When my father passed away my mother became very clingy like your partners mother. Basically same situation she had never had to take care of certain things, cars, house fixes, some financial things etc. What I did was I helped her do these things, I didn't do them for her. I went with her to get her car serviced, I didn't just take it myself. My thinking was if she got comfortable doing these things she would be comfortable doing them on her own. I still lend a hand in a similar way when needed but she doesn't need it often. You could talk to your partner about how he would be helping her better if he helped teach her to do for herself. 

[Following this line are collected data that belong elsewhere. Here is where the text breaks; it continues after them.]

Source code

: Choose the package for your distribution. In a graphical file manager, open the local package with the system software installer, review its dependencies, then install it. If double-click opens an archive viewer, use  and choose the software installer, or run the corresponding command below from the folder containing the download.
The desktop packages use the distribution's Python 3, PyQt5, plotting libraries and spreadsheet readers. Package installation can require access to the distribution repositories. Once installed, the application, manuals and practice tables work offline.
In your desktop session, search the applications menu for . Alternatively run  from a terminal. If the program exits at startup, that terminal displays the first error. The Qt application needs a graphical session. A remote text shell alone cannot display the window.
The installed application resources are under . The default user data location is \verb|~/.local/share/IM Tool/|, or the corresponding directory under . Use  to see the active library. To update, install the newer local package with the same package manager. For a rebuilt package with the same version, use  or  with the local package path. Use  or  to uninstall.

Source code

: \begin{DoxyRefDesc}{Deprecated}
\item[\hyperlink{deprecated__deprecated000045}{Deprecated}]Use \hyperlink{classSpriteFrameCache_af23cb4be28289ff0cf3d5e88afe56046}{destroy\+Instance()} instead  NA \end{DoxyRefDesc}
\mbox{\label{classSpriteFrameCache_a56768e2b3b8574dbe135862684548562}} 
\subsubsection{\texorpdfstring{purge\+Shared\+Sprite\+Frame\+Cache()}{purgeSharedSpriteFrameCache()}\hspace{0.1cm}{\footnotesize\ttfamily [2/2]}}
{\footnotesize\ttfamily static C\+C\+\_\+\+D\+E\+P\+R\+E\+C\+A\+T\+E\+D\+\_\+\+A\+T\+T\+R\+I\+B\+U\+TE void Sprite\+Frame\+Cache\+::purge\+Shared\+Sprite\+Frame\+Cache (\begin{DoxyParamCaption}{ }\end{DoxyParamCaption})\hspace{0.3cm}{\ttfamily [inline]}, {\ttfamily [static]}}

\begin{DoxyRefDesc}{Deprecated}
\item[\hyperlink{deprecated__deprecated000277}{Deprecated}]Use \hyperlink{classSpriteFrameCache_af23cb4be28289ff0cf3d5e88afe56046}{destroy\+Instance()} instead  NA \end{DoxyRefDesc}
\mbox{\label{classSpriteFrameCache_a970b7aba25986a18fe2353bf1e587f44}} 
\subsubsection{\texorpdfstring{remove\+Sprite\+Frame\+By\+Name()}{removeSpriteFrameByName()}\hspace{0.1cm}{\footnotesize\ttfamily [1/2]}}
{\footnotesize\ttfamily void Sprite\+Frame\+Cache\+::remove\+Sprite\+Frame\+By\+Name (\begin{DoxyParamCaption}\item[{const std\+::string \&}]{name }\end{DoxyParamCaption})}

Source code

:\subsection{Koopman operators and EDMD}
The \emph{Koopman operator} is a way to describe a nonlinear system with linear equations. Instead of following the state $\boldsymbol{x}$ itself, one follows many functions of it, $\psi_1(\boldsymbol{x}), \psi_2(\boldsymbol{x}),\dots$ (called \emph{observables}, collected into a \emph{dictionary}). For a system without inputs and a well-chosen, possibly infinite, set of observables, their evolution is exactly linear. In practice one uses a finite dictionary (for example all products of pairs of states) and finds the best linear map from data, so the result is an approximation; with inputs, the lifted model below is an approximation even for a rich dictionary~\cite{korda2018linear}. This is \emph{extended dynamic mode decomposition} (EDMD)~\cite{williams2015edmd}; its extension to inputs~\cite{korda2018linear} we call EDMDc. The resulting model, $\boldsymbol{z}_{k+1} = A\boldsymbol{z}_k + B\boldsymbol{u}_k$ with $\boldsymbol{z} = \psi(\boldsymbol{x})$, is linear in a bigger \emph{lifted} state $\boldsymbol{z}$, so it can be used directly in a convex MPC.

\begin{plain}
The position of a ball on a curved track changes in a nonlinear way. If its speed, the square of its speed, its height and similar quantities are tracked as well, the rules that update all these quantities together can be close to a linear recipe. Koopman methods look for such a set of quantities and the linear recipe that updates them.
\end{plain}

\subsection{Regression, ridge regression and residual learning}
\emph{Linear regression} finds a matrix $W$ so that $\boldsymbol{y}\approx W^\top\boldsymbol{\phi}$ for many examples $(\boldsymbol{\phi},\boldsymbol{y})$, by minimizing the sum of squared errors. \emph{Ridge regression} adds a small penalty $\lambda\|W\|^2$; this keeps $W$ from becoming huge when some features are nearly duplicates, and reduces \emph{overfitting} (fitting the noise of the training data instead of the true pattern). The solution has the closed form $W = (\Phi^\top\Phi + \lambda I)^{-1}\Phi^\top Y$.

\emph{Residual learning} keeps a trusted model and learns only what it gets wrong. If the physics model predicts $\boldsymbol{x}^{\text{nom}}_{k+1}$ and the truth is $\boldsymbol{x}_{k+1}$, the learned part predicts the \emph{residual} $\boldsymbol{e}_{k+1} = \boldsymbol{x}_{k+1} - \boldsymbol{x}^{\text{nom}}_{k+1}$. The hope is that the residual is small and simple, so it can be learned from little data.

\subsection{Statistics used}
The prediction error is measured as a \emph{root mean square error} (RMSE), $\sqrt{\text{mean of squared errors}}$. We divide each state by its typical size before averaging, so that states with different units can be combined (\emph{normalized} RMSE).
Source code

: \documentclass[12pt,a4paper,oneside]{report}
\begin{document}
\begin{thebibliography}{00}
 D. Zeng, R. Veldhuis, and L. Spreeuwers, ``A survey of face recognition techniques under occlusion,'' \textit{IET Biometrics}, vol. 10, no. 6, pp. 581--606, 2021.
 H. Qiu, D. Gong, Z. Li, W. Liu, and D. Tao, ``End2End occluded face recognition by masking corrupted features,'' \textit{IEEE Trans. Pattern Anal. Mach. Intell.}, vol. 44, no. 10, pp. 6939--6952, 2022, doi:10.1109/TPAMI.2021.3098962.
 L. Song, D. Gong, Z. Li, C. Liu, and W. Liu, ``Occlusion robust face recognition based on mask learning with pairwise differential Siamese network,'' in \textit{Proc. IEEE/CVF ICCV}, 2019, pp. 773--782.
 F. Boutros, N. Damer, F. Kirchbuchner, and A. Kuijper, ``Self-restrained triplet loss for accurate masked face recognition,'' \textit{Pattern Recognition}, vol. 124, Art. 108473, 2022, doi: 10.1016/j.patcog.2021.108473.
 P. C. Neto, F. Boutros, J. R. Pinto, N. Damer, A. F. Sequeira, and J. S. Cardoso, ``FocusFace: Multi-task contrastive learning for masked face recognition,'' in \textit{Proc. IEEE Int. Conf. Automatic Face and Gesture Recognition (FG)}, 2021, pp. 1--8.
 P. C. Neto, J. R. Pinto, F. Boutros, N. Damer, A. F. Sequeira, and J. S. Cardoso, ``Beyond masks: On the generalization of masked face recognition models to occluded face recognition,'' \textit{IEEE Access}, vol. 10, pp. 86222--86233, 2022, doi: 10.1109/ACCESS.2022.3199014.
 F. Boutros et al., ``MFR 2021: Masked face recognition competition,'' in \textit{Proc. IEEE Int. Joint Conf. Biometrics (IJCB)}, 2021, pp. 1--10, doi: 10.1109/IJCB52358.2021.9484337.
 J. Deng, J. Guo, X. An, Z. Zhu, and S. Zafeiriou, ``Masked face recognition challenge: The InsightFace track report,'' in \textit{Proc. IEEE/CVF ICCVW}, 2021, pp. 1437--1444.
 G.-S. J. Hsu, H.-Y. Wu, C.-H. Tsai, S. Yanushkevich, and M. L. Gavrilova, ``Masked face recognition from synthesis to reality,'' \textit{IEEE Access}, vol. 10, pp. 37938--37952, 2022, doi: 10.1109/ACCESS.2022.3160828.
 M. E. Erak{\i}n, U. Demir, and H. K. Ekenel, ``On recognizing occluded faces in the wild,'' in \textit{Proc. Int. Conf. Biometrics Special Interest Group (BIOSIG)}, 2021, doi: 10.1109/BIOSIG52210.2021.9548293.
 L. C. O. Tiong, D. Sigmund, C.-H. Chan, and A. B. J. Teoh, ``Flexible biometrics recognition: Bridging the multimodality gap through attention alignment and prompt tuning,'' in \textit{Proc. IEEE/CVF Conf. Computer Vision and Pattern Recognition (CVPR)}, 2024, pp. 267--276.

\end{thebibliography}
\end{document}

It sounds like his mom may also be lonely and the need for help is more a need for attention and company. She needs to get some friends and hobbies.


----------



## Luckylucky (Dec 11, 2020)

I meant to ask as well, were these behaviours present in the marriage? For example threatening to harm herself, emotional manipulation etc? 

I understand she had depression etc but did she seek treatment or was she expecting the husband to fix this? Did they work together as a team? 

For instance, I was very unwell mentally after the birth of one of my children, but never threatened to harm myself or expected anyone to ‘get help’ for me if that makes sense. I was very clear and up front with my husband, friends and family about how I was feeling, what I was finding difficult and what I needed. 

But I made the appointments, followed the treatments and was very open ‘today’s a day where I’m not functioning and I might need another person with me to drive to the psych appt’ or ‘I’m too anxious and not functioning so I can’t go to this event with you & I might also be scared to be left alone so I might get panicky and check in with you’. ‘Not coping having an attack need another adult with me so kids don’t see me distressed’ 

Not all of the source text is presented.